History
Diversification (1960 – 1986)
From 1960 Imperial developed a strategy aimed towards diversification and away from its focus on tobacco.
This saw a move towards the food, drink and leisure industries and began in earnest with the acquisition of Golden Wonder, a fairly small business making potato crisps in Edinburgh.
With Imperial’s financial backing, by the end of the 1960s Golden Wonder had become a leading company in a multi-million pound market.
Two years later Mardon Packaging International was formed, a joint venture between Imperial and British American Tobacco, producing a wide variety of commodities ranging from cigarette packaging to general printing, plastic bottles and paper cups.
Imperial moved into industrial and domestic plastics, teaching machines and electronics with the acquisition of the Creators Group in 1964 and the formation of Education and Scientific Development as part of ESL (Bristol).

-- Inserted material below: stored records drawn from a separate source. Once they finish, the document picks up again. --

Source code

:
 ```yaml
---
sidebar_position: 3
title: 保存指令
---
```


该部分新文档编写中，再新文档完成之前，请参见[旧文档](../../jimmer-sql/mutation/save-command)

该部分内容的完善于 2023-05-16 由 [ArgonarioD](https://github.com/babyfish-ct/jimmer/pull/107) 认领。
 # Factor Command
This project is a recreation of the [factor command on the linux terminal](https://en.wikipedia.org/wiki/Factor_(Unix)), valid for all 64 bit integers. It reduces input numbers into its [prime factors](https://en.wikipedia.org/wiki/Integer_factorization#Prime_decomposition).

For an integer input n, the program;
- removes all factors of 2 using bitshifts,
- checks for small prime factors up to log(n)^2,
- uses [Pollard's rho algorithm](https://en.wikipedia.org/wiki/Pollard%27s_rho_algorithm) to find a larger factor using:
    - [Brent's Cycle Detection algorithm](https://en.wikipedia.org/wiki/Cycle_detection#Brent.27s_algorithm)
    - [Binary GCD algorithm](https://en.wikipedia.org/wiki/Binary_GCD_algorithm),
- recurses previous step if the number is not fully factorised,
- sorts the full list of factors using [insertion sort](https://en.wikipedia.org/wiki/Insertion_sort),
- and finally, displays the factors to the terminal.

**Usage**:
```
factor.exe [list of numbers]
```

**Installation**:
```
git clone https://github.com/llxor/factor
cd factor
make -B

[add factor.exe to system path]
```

In 1967 the company made its biggest acquisition to date - the HP Sauce Group with its many subsidiaries including Lea & Perrins.
This was followed by the National Canning Company (Smedley’s), taking Imperial into frozen foods and further into tinned foods.
A huge addition came in 1969 with the Ross Group, another frozen foods company, and Imperial changed its name to Imperial Tobacco Group Limited.
By 1971 it had acquired Plastic Coatings and its subsidiary, United Moulders.
In 1972 Courage, with all its subsidiaries, joined the group, bringing with it 8 breweries, 6 bottling stores, 6,000 pubs, nearly 700 off-licences and 38 hotels.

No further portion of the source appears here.